— PROBLEM DESCRIPTION —
Taking each line of the records in turn, count those containing "sqrt" and report only the number.

— MATERIAL PROVIDED —
........

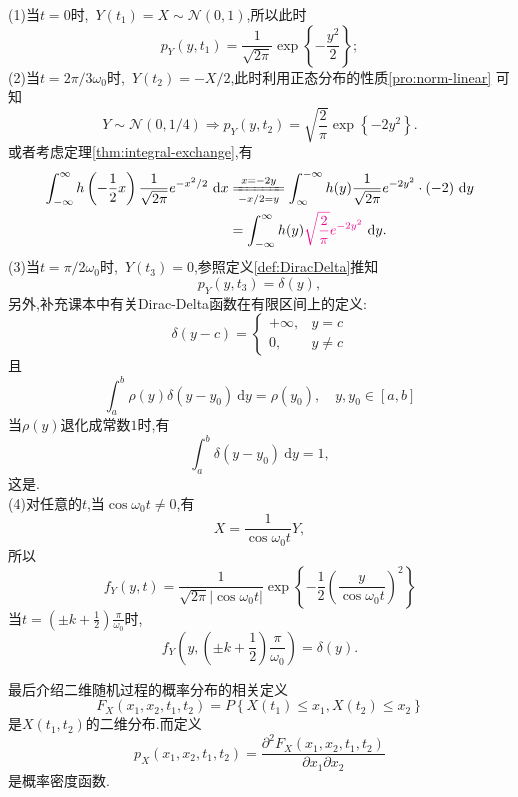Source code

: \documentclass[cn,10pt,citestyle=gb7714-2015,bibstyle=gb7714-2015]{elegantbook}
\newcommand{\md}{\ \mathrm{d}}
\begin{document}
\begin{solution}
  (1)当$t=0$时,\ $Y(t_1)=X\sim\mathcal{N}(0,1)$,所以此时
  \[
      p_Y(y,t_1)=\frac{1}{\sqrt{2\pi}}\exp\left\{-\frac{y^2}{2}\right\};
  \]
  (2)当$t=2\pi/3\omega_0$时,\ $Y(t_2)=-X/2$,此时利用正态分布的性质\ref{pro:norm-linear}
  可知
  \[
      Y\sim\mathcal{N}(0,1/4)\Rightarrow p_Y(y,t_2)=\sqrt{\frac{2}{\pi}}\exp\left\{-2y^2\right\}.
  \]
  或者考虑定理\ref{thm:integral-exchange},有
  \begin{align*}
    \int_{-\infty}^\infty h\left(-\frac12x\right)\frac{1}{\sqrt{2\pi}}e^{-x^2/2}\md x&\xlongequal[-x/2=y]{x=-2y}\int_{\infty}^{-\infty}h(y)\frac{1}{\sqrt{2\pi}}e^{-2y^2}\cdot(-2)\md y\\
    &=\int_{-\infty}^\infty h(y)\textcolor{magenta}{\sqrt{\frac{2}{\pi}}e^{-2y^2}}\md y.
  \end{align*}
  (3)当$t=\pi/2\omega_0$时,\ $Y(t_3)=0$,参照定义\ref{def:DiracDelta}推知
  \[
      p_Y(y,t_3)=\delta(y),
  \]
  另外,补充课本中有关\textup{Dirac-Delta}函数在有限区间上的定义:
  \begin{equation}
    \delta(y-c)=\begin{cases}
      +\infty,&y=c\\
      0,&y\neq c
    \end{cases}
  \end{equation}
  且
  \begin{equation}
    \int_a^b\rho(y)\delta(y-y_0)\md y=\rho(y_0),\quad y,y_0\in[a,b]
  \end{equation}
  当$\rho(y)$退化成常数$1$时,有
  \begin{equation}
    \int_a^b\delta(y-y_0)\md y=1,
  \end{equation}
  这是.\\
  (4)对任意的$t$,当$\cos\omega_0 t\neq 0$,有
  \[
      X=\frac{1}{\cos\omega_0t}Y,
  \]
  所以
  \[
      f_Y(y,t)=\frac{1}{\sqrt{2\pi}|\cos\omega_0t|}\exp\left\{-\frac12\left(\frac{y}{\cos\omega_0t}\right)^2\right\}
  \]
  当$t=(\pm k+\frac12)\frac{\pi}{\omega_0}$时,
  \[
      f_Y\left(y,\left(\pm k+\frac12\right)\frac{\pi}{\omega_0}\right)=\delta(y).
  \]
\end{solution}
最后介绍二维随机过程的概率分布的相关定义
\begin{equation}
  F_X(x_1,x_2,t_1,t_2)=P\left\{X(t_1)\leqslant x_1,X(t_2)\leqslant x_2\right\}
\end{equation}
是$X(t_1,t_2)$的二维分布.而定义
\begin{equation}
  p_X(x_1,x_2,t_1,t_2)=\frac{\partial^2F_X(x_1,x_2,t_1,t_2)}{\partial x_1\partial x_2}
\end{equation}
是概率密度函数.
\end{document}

........

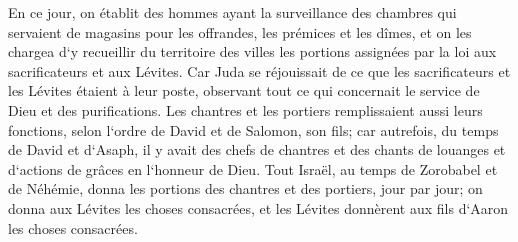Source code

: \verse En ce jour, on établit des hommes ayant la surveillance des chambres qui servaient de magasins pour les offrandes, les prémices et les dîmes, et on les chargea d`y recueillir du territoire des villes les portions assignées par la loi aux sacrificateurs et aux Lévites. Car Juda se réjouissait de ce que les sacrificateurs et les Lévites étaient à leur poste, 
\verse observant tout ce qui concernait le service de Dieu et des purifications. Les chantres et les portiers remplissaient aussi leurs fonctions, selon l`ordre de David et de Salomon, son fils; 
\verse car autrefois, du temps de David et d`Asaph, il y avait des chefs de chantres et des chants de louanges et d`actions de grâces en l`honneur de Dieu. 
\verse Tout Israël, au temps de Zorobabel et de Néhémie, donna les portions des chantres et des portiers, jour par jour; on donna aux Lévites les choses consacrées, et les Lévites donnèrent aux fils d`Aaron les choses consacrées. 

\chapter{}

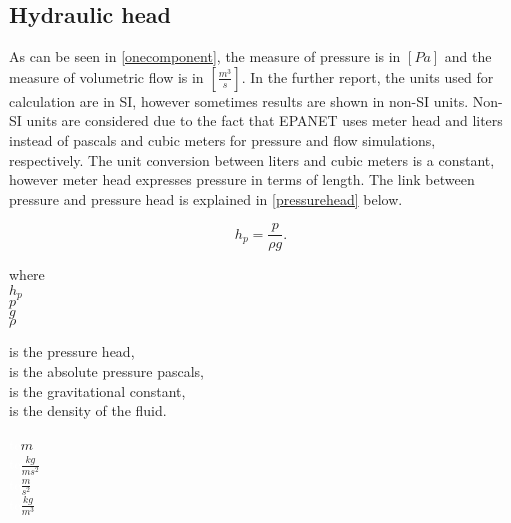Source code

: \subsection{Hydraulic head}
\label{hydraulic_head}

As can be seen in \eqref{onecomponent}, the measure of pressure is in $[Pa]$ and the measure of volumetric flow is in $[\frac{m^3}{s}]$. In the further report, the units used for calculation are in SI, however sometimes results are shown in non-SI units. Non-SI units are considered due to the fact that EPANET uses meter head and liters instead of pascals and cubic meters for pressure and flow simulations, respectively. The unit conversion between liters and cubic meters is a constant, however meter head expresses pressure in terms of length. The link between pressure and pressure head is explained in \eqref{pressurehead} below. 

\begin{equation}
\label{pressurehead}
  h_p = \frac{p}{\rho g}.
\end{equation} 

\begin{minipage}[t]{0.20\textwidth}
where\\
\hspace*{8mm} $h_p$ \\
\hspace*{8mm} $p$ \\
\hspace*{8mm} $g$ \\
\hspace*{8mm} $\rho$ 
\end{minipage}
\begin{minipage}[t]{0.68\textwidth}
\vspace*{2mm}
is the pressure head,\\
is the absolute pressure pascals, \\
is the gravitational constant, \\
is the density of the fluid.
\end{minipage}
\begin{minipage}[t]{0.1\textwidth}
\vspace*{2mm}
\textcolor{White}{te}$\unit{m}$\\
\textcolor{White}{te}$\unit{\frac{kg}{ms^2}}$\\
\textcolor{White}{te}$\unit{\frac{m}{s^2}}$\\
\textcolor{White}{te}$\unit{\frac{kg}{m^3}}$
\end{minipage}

........

— EXPECTED OUTPUT —
5